Scheduling Algorithms

As noted above, our primary focus is on algorithms for short term scheduling, though most will be applicable to long-term as well.
Scheduling algorithms can be classified in two different ways:
- First-come-first-served (FCFS) algorithms vs priority algorithms.
  - The simplest scheduling algorithm is FCFS. Under this scheme, a queue (in the operating systems sense) is indeed a queue in the data structures sense.
  - As we shall see, it is often desireable to use some sort of scheme in which each process has a priority assigned to it. In a priority scheme, the highest priority ready process is selected; in the case of equal priorities, FCFS is used to resolve ties. (Note: we can think of FCFS as the degenerate case of a priority scheme in which all processes have the same priority.) Priorities can be
    - Externally assigned - eg. by system management.
    - Internally computed by some algorithm that seeks to maximize one or more performance characteristics.
    - Some combination of external and internal.
    Priority schemes require more sophisticated data structures for the various queues, to be discussed later.
- Among priority systems: Non-preemptive vs preemptive schemes.
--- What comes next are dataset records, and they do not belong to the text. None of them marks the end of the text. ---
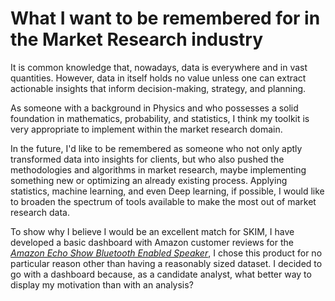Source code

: # What I want to be remembered for in the Market Research industry

It is common knowledge that, nowadays, data is everywhere and in vast quantities. However, data in itself holds no value unless one can extract actionable insights that inform decision-making, strategy, and planning.

As someone with a background in Physics and who possesses a solid foundation in mathematics, probability, and statistics, I think my toolkit is very appropriate to implement within the market research domain.

In the future, I'd like to be remembered as someone who not only aptly transformed data into insights for clients, but who also pushed the methodologies and algorithms in market research, maybe implementing something new or optimizing an already existing process. Applying statistics, machine learning, and even Deep learning, if possible, I would like to broaden the spectrum of tools available to make the most out of market research data.

To show why I believe I would be an excellent match for SKIM, I have developed a basic dashboard with Amazon customer reviews for the [_Amazon Echo Show Bluetooth Enabled Speaker_](https://www.amazon.com/Amazon-Echo-Show-Alexa-Enabled-White/dp/B010CEHQTG/ref=sr_1_1?dchild=1&keywords=B010CEHQTG&qid=1598392663&sr=8-1), I chose this product for no particular reason other than having a reasonably sized dataset. I decided to go with a dashboard because, as a candidate analyst, what better way to display my motivation than with an analysis?
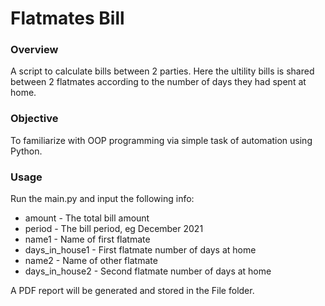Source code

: # Flatmates Bill

### Overview
A script to calculate bills between 2 parties. Here the ultility bills is shared between 
2 flatmates according to the number of days they had spent at home. 

### Objective
To familiarize with OOP programming via simple task of automation using Python.

### Usage
Run the main.py and input the following info:

* amount - The total bill amount
* period - The bill period, eg December 2021
* name1 -  Name of first flatmate
* days_in_house1 - First flatmate number of days at home
* name2 - Name of other flatmate
* days_in_house2 - Second flatmate number of days at home

A PDF report will be generated and stored in the File folder.

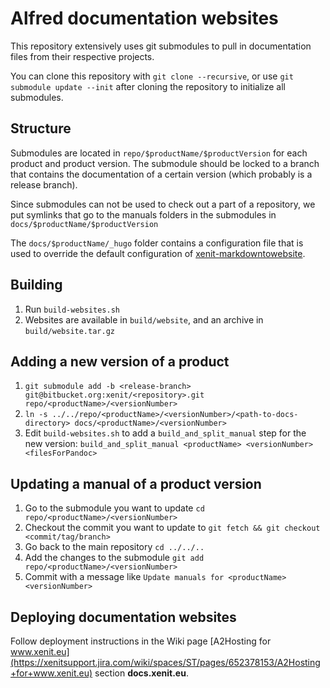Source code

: # Alfred documentation websites

This repository extensively uses git submodules to pull in documentation files from their respective projects.

You can clone this repository with `git clone --recursive`, or use `git submodule update --init` after cloning the
repository to initialize all submodules.


## Structure

Submodules are located in `repo/$productName/$productVersion` for each product and product version. The submodule should
be locked to a branch that contains the documentation of a certain version (which probably is a release branch).

Since submodules can not be used to check out a part of a repository, we put symlinks that go to the manuals folders in
the submodules in `docs/$productName/$productVersion`

The `docs/$productName/_hugo` folder contains a configuration file that is used to override the default configuration
of [xenit-markdowntowebsite](https://github.com/xenit-eu/xenit-markdowntowebsite).


## Building

1. Run `build-websites.sh`
2. Websites are available in `build/website`, and an archive in `build/website.tar.gz`


## Adding a new version of a product

1. `git submodule add -b <release-branch> git@bitbucket.org:xenit/<repository>.git repo/<productName>/<versionNumber>`
2. `ln -s ../../repo/<productName>/<versionNumber>/<path-to-docs-directory> docs/<productName>/<versionNumber>`
3. Edit `build-websites.sh` to add a `build_and_split_manual` step for the new
   version: `build_and_split_manual <productName> <versionNumber> <filesForPandoc>`


## Updating a manual of a product version

1. Go to the submodule you want to update `cd repo/<productName>/<versionNumber>`
2. Checkout the commit you want to update to `git fetch && git checkout <commit/tag/branch>`
3. Go back to the main repository `cd ../../..`
4. Add the changes to the submodule `git add repo/<productName>/<versionNumber>`
5. Commit with a message like `Update manuals for <productName> <versionNumber>`


## Deploying documentation websites

Follow deployment instructions in the Wiki page
[A2Hosting for www.xenit.eu](https://xenitsupport.jira.com/wiki/spaces/ST/pages/652378153/A2Hosting+for+www.xenit.eu)
section **docs.xenit.eu**.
  - Once a process has been granted the CPU, the simplest approach is allow the process to continue using the CPU until it voluntarily yields the CPU - eg by requesting an IO transfer. Of course, IO interrupts may steal the CPU from time to time; but after each interrupt, control passes back to the process that was running when it occurs. This is called a non-preemptive approach.
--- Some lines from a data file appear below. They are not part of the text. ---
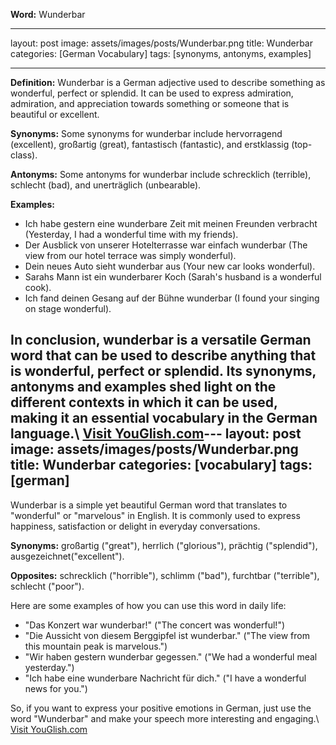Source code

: **Word:** Wunderbar

---
layout: post
image: assets/images/posts/Wunderbar.png
title: Wunderbar
categories: [German Vocabulary]
tags: [synonyms, antonyms, examples]

---

**Definition:** Wunderbar is a German adjective used to describe something as wonderful, perfect or splendid. It can be used to express admiration, admiration, and appreciation towards something or someone that is beautiful or excellent.

**Synonyms:** Some synonyms for wunderbar include hervorragend (excellent), großartig (great), fantastisch (fantastic), and erstklassig (top-class).

**Antonyms:** Some antonyms for wunderbar include schrecklich (terrible), schlecht (bad), and unerträglich (unbearable).

**Examples:**

- Ich habe gestern eine wunderbare Zeit mit meinen Freunden verbracht (Yesterday, I had a wonderful time with my friends).
- Der Ausblick von unserer Hotelterrasse war einfach wunderbar (The view from our hotel terrace was simply wonderful).
- Dein neues Auto sieht wunderbar aus (Your new car looks wonderful).
- Sarahs Mann ist ein wunderbarer Koch (Sarah's husband is a wonderful cook).
- Ich fand deinen Gesang auf der Bühne wunderbar (I found your singing on stage wonderful).

In conclusion, wunderbar is a versatile German word that can be used to describe anything that is wonderful, perfect or splendid. Its synonyms, antonyms and examples shed light on the different contexts in which it can be used, making it an essential vocabulary in the German language.\ <a id="yg-widget-0" class="youglish-widget" data-query="Wunderbar" data-lang="german" data-components="8412" data-auto-start="0" data-bkg-color="theme_light" data-title="How%20to%20pronounce%20Wunderbar%20in%20German"  rel="nofollow" href="https://youglish.com">Visit YouGlish.com</a><script async src="https://youglish.com/public/emb/widget.js" charset="utf-8"></script>---
layout: post
image: assets/images/posts/Wunderbar.png
title: Wunderbar
categories: [vocabulary]
tags: [german]
---

Wunderbar is a simple yet beautiful German word that translates to "wonderful" or "marvelous" in English. It is commonly used to express happiness, satisfaction or delight in everyday conversations. 

**Synonyms:** großartig ("great"), herrlich ("glorious"), prächtig ("splendid"), ausgezeichnet("excellent").

**Opposites:** schrecklich ("horrible"), schlimm ("bad"), furchtbar ("terrible"), schlecht ("poor").

Here are some examples of how you can use this word in daily life:

- "Das Konzert war wunderbar!" ("The concert was wonderful!")
- "Die Aussicht von diesem Berggipfel ist wunderbar." ("The view from this mountain peak is marvelous.")
- "Wir haben gestern wunderbar gegessen." ("We had a wonderful meal yesterday.")
- "Ich habe eine wunderbare Nachricht für dich." ("I have a wonderful news for you.")

So, if you want to express your positive emotions in German, just use the word "Wunderbar" and make your speech more interesting and engaging.\ <a id="yg-widget-0" class="youglish-widget" data-query="Wunderbar" data-lang="german" data-components="8412" data-auto-start="0" data-bkg-color="theme_light" data-title="How%20to%20pronounce%20Wunderbar%20in%20German"  rel="nofollow" href="https://youglish.com">Visit YouGlish.com</a><script async src="https://youglish.com/public/emb/widget.js" charset="utf-8"></script>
  - In a preemptive scheme, a running process may be forced to yield the CPU (thus returning to the ready list) by an external event rather than by its own action. Such external events can be either or both of the following kinds:
    - A higher priority process enters the system from outside.
    - A higher-priority process tha was in the wait state becomes ready. This could occur as the result of an IO interrupt that moves a formerly waiting process to the ready list.
  - A technique closely related to preemption is timer interruption. When a process is given the CPU, a timer may be set to a specified interval. If the process still hasn't yielded the CPU of its own accord at the end of the interval, then it is pre-empted.
    - We may think of this as a form of pre-emption, since both timer interruption and preemption force a process to yield the CPU before its CPU burst is complete.
    - However, it is helpful to distinguish timer interruption from pre-emption caused by higher priority processes becoming ready for two reasons:
      - Timer interruption is a function of the particular process's own behavior, independent of the rest of the system.
      - Almost all multiprogrammed operating systems use some form of timer - if for no other reason than to prevent a process that is in an infinite loop from tying up the system forever. But preemption for a higher priority process is a feature that may or may not be included in a given operating system.
    - Nonetheless, we will sometimes use the term "preemption" as a blanket term for either form of forced CPU yielding.
  - It should be recognized that pre-emption (of either sort) has a price connected with it: the overhead of changing over from one process to another (context changing.) This entails the saving of the various CPU registers in the PCB of the process being pre-empted, and the loading of the registers from the PCB of the new process. Of course, this also occurs when a process yields the CPU due to IO; but this is not optional whereas preemption is. Thus, a pre-emptive scheme may try to minimize the need for preemption (of either sort) in various ways, as we shall see below.
    Note: some CPU's attempt to reduce the cost of context switching by providing special instructions in the instruction set that cause a context change to occur. E.g. VAX LDPCTX, SVPCTX instructions together do what would otherwise require >20 instructions to save each register individually and another >20 to load each.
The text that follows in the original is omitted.